### What this task involves
Return each line of the records below that contains the word "unidad".

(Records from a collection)
== Segment start ==

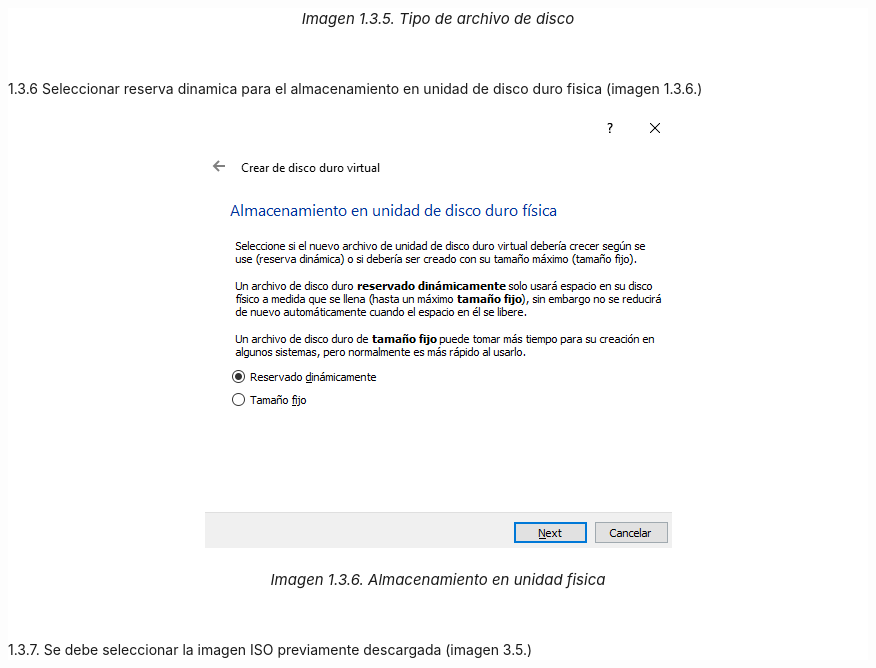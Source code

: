 </div>
<p align="center" style="font-size: 15px; font-style: italic; ">Imagen 1.3.5. Tipo de archivo de disco</p>
<br>



  1.3.6 Seleccionar reserva dinamica para el almacenamiento en unidad de disco duro fisica (imagen 1.3.6.)
 <br>

<div align="center">

![Imagen 1.3.6. Almacenamiento en unidad fisica](./Images/Armin/Virtual/3.6.AlmacenamientoDisco.PNG)

</div>
<p align="center" style="font-size: 15px; font-style: italic; ">Imagen 1.3.6. Almacenamiento en unidad fisica</p>
<br>





  1.3.7. Se debe seleccionar la imagen ISO previamente descargada (imagen 3.5.)
 <br>

<div align="center">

== Segment end ==

### Task response
  1.3.6 Seleccionar reserva dinamica para el almacenamiento en unidad de disco duro fisica (imagen 1.3.6.)
![Imagen 1.3.6. Almacenamiento en unidad fisica](./Images/Armin/Virtual/3.6.AlmacenamientoDisco.PNG)
<p align="center" style="font-size: 15px; font-style: italic; ">Imagen 1.3.6. Almacenamiento en unidad fisica</p>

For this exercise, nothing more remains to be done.